Mass consolidation of station ownership has squeezed more jobs from the radio industry, critics say. They say dependence upon market research has stripped many stations of local character and reduced the diversity of entertainment and opinion content carried on the airwaves.

And the emergence of XM satellite radio in 2001 gave listeners willing to pay for radio a new alternative to the often homogenous AM/FM dial: Dozens of nearly commercial-free music and talk formats.

Ownership changes


Ownership is perhaps the greatest change in radio. Many independent stations once staffed by creative disc jockeys and program directors have been bought up by larger corporations intent on increasing market efficiencies.

After consolidating, owners often cut management level jobs within their cluster of radio stations to save money. It isn't unusual now for one or two program directors to do the work of five, industry insiders said.

During his 24 years in the radio business, including nearly 20 at WIKZ-FM in Chambersburg, Alexander has witnessed changes in local station ownership, formats and frequencies.

Ten individuals and small companies once owned the radio stations in the Hagerstown market, which includes Washington County and Franklin County, Pa., Alexander said. The number of Hagerstown market station owners has dropped by 40 percent - down to six - since the federal government in 1996 lifted limits on how many radio stations an individual or corporation could own.

Nationwide, the number of radio station owners had fallen 34 percent by last year, but the number of stations had increased, according to information from the Federal Communications Commission.

The end to ownership limits sparked a buying and merger frenzy that drove up station prices, forcing buyers to look for ways to cut costs within their radio station clusters.

"It's a chess game now," said Alexander, who went to work for Dame Broadcasting after the corporation bought out Chambersburg Broadcasting in 2000.

Re-organization of the new radio station cluster opened more sales positions, and consolidation in the local radio market prompted more format options, Alexander said.

Consolidation


Before the consolidation boom, classic rock and country formats dominated local FM frequencies as the area's independently owned stations competed against each other for listeners and the high ratings that attract advertising dollars, he said. Now, clusters seek out niche markets to offer genres their competitors don't. Alexander credits consolidation with introducing new music formats such as hip-hop to the area.

The big down-side to consolidation is the loss of some management and creative, on-air jobs, industry insiders said.

"Back in the day, you had a lot of characters," Alexander said.

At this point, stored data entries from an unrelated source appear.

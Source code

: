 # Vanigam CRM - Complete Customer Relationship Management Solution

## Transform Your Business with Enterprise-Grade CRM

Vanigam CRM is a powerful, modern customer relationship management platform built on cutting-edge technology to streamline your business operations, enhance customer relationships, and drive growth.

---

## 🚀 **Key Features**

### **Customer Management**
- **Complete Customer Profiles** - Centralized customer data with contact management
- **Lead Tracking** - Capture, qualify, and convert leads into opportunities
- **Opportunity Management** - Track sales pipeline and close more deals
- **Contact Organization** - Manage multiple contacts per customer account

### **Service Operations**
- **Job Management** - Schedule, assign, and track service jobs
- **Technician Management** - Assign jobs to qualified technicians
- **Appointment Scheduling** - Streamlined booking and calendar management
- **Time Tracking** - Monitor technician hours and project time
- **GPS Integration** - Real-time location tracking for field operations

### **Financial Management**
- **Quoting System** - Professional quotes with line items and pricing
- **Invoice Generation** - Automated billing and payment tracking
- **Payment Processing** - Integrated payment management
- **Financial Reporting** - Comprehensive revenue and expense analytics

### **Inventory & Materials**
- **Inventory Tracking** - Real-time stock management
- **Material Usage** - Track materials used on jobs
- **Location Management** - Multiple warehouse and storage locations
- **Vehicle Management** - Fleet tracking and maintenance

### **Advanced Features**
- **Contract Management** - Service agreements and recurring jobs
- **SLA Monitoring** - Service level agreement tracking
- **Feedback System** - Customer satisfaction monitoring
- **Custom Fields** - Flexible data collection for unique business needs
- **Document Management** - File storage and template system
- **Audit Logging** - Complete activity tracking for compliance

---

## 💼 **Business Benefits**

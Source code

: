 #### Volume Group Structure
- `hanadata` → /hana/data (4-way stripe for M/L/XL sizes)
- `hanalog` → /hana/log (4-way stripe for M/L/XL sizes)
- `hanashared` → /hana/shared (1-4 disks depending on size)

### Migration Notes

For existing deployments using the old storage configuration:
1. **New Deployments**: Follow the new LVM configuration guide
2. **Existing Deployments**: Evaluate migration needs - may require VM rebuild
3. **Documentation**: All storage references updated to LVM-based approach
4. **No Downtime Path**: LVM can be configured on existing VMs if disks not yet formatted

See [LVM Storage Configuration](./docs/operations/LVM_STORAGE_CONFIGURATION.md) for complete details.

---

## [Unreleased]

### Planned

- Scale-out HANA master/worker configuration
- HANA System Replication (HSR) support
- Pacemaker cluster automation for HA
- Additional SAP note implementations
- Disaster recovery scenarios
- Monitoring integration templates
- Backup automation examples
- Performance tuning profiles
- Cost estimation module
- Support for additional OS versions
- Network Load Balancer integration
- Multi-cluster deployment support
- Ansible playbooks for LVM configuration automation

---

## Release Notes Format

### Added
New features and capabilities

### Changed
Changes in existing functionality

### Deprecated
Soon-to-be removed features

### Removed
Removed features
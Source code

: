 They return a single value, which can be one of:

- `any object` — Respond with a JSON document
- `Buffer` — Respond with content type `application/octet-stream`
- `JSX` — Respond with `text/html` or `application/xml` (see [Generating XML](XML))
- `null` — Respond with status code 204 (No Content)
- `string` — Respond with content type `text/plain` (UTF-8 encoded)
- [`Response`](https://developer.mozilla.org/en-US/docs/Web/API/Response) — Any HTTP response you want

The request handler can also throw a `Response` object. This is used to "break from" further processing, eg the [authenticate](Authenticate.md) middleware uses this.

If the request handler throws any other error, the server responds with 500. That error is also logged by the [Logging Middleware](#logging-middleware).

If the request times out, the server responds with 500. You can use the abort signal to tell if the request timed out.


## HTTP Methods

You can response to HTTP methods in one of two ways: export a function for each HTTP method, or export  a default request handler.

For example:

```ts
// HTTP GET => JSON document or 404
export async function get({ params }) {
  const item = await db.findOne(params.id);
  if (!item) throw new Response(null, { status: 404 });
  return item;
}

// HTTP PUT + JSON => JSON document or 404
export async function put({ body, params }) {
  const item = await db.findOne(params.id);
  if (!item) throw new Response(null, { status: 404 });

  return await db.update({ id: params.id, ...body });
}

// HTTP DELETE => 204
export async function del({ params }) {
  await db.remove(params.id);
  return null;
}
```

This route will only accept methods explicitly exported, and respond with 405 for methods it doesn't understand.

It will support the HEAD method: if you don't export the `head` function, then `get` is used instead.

Now, nationwide syndicates and canned programming driven by market research have replaced many of those characters. Radio critics say market research has boiled the industry down to a half-dozen money-making formats with programming cut from the same template of popular songs and syndicated talk shows. Market studies that measure listener numbers, demographics and listening time increasingly drive radio station programming.

Programming wasn't a science when Manning broke into the business more than 30 years ago. The sensibilities of program directors and disc jockeys determined which 45s or album cuts would get air time, he said.